> [Your instructions] From the first line to the last, please print the entries exactly, omitting pictures.

> [Data section]

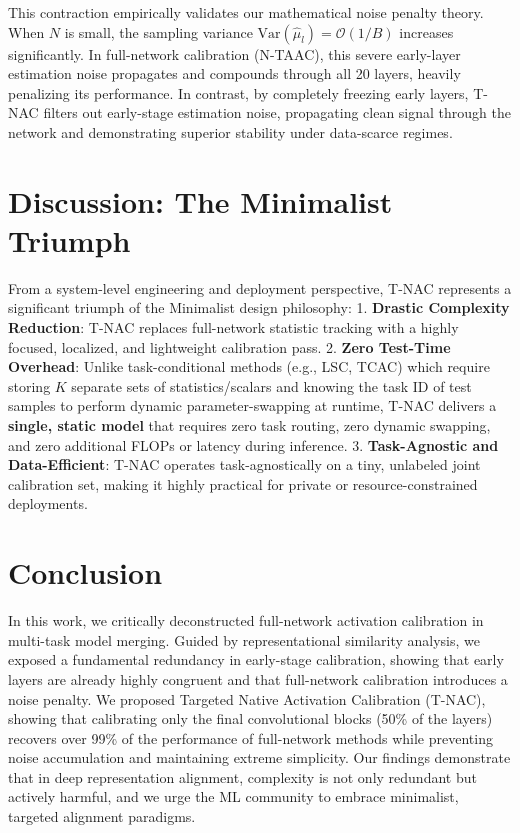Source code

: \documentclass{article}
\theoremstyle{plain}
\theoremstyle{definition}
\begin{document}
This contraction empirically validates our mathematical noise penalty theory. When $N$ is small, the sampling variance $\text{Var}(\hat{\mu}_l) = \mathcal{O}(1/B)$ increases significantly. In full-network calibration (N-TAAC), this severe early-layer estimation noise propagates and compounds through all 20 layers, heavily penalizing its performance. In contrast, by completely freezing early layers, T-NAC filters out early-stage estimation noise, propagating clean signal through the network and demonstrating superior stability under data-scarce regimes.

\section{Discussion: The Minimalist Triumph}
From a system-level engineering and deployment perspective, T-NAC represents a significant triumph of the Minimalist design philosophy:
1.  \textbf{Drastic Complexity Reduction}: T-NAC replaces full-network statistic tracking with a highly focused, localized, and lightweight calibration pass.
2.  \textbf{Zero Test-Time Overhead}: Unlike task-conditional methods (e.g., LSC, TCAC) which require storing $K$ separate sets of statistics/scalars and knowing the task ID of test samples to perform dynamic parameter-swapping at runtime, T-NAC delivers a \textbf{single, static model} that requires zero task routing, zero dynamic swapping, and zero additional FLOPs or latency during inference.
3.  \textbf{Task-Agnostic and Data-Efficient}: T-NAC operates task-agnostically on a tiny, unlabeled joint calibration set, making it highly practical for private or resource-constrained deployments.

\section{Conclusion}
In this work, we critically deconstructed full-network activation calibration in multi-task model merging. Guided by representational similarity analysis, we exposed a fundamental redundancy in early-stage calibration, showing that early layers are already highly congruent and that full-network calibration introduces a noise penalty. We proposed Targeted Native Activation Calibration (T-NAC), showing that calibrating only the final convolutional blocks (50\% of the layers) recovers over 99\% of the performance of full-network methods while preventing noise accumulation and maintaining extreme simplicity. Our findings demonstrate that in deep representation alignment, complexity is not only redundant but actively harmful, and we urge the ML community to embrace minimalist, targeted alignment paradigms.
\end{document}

> [Problem solution]
Source code

: \documentclass{article}
\theoremstyle{plain}
\theoremstyle{definition}
\begin{document}
This contraction empirically validates our mathematical noise penalty theory. When $N$ is small, the sampling variance $\text{Var}(\hat{\mu}_l) = \mathcal{O}(1/B)$ increases significantly. In full-network calibration (N-TAAC), this severe early-layer estimation noise propagates and compounds through all 20 layers, heavily penalizing its performance. In contrast, by completely freezing early layers, T-NAC filters out early-stage estimation noise, propagating clean signal through the network and demonstrating superior stability under data-scarce regimes.

\section{Discussion: The Minimalist Triumph}
From a system-level engineering and deployment perspective, T-NAC represents a significant triumph of the Minimalist design philosophy:
1.  \textbf{Drastic Complexity Reduction}: T-NAC replaces full-network statistic tracking with a highly focused, localized, and lightweight calibration pass.
2.  \textbf{Zero Test-Time Overhead}: Unlike task-conditional methods (e.g., LSC, TCAC) which require storing $K$ separate sets of statistics/scalars and knowing the task ID of test samples to perform dynamic parameter-swapping at runtime, T-NAC delivers a \textbf{single, static model} that requires zero task routing, zero dynamic swapping, and zero additional FLOPs or latency during inference.
3.  \textbf{Task-Agnostic and Data-Efficient}: T-NAC operates task-agnostically on a tiny, unlabeled joint calibration set, making it highly practical for private or resource-constrained deployments.

\section{Conclusion}
In this work, we critically deconstructed full-network activation calibration in multi-task model merging. Guided by representational similarity analysis, we exposed a fundamental redundancy in early-stage calibration, showing that early layers are already highly congruent and that full-network calibration introduces a noise penalty. We proposed Targeted Native Activation Calibration (T-NAC), showing that calibrating only the final convolutional blocks (50\% of the layers) recovers over 99\% of the performance of full-network methods while preventing noise accumulation and maintaining extreme simplicity. Our findings demonstrate that in deep representation alignment, complexity is not only redundant but actively harmful, and we urge the ML community to embrace minimalist, targeted alignment paradigms.
\end{document}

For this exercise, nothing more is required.